1. One of the most worrying things about the crisis is the potential adverse impact of a falling rupee on the external debt sustainability of Indian corporations. They have raised $ 50 bn in loans over the past four years, buoyed by the ultra-low interest rates abroad and an environment which favored large capital inflows into emerging economies. Many commentators had strongly supported such capital financing, on grounds of cost efficiency and others, and the RBI too had successively eased external commercial borrowing restrictions. Since most of these borrowers had their revenues in rupee, any depreciation of rupee was certain to adversely affect them. Interestingly, the raising of external debt continues unabated, and no body appears to be calling for some restraints on it.

This should be a strong reminder to the advocates of unhindered capital flows about its potential dangers. Market participants, in this case our corporations, swim with the tide and rarely exercise rational restraint when the times are good. Regulators should exercise caution and refrain from pro-cyclical measures, even in the face of vociferous support for such measures, when the markets are on the upswing. This is only the latest episode of private corporations running up large external debts in a capital flow cycle, only to endanger their country when the cycle reverses. And we still learn nothing from such recurrent episodes.

2. Commentators have been accusing the government for not doing much to escape the crisis. While the government undoubtedly bears the major share of the blame for having allowed things to get this worse, there is little that it can do now to avoid some period of suffering. Those who call on the government to "do something path-breaking and far-reaching" do not realize that there are no such silver-bullets. The deep structural problems of the Indian economy have been exacerbated by a self-fulfilling downward spiral of negative sentiments that have gripped the perceptions of Indian economy.  

The former is a very serious battle to be fought later, though reforms have to be initiated now. And backstopping the downward spiral and reshaping expectations is a not a matter that is easily addressed, even by the most proactive of governments, leave aside governments with deeply eroded credibility. In any case, even the most appropriate policy measures start impacting with a reasonable lag, which is often time enough for the economy to spiral further down. It is evident that we over-estimate the ability of the government to do much in the short-term, though this is no excuse for the government to delay taking steps to lay the foundations for a sustained medium-term recovery.

Further, as I had blogged earlier, all talk of letting the rupee find its fair value, betrays a failure to appreciate the complex dynamics of international foreign exchange markets.

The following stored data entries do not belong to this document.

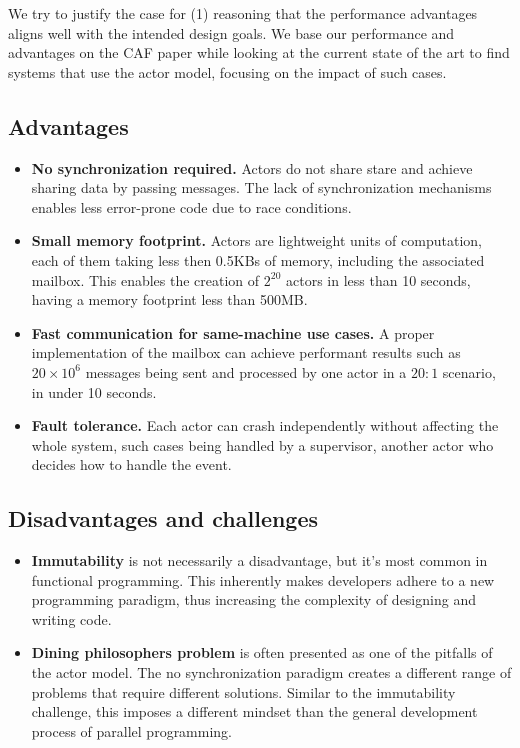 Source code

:We try to justify the case for (1) reasoning that the performance advantages aligns well with the intended design goals. We base our performance and advantages on the CAF paper while looking at the current state of the art to find systems that use the actor model, focusing on the impact of such cases.

\subsection*{Advantages}
\begin{itemize}
\item \textbf{No synchronization required.} Actors do not share stare and achieve sharing data by passing messages. The lack of synchronization mechanisms enables less error-prone code due to race conditions.
\item \textbf{Small memory footprint.} Actors are lightweight units of computation, each of them taking less then 0.5KBs of memory, including the associated mailbox. This enables the creation of $2^{20}$ actors in less than 10 seconds, having a memory footprint less than 500MB\cite{charousset}.
\item \textbf{Fast communication for same-machine use cases.} A proper implementation of the mailbox can achieve performant results such as $20 \times 10^6$ messages being sent and processed by one actor in a $20:1$ scenario, in under 10 seconds.\cite{charousset}
\item \textbf{Fault tolerance.} Each actor can crash independently without affecting the whole system, such cases being handled by a supervisor, another actor who decides how to handle the event. \cite{hewitt}
\end{itemize}

\subsection*{Disadvantages and challenges}
\begin{itemize}
\item \textbf{Immutability} is not necessarily a disadvantage, but it's most common in functional programming. This inherently makes developers adhere to a new programming paradigm, thus increasing the complexity of designing and writing code.
\item \textbf{Dining philosophers problem} is often presented as one of the pitfalls of the actor model. The no synchronization paradigm creates a different range of problems that require different solutions. Similar to the immutability challenge, this imposes a different mindset than the general development process of parallel programming.
\end{itemize}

3. I also feel that the criticism of the RBI for its failure to stay the course with monetary tightening may be a bit unfair. It is in effect blaming the RBI for the government's failures. It was a big step of independent decision making, even by the standards of any central bank, for the RBI to so decisively raise rates in July defense of the rupee. It had to overcome stiff resistance from its own government which faces an election and private corporations who were badly hit by the rise in rates. I see nothing wrong with a three-steps forward and one-step backward strategy, where a very decisive intervention is followed up with small compromises. It is of course a matter of debate as to what degree of back-tracking is tactically sound.

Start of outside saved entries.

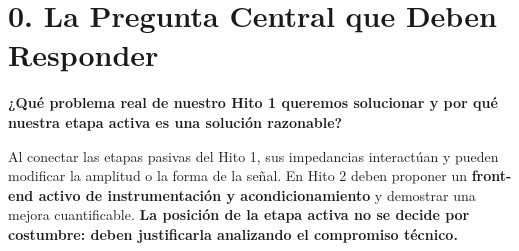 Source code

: \documentclass[10pt, a4paper]{article}
\begin{document}
\section*{0. La Pregunta Central que Deben Responder}
\begin{tcolorbox}[colback=white, colframe=black]
    \centering\textbf{¿Qué problema real de nuestro Hito 1 queremos solucionar y por qué nuestra etapa activa es una solución razonable?}
\end{tcolorbox}

Al conectar las etapas pasivas del Hito 1, sus impedancias interactúan y pueden modificar la amplitud o la forma de la señal. En Hito 2 deben proponer un \textbf{front-end activo de instrumentación y acondicionamiento} y demostrar una mejora cuantificable. \textbf{La posición de la etapa activa no se decide por costumbre: deben justificarla analizando el compromiso técnico.}
\end{document}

Monetary policy making in such times is about pragmatism and consensus building, and not pursuing the ideal or even the second best alternative. A too independent and theoretical a central bank runs the risk of allowing an Abenomics style take-over. After all it is not too much of a stretch to imagine that the government would have made the environment impossibly difficult for the RBI if it stayed its ideal course too far. In this context, it will be interesting as to how an untested Raghuram Rajan will navigate the crisis.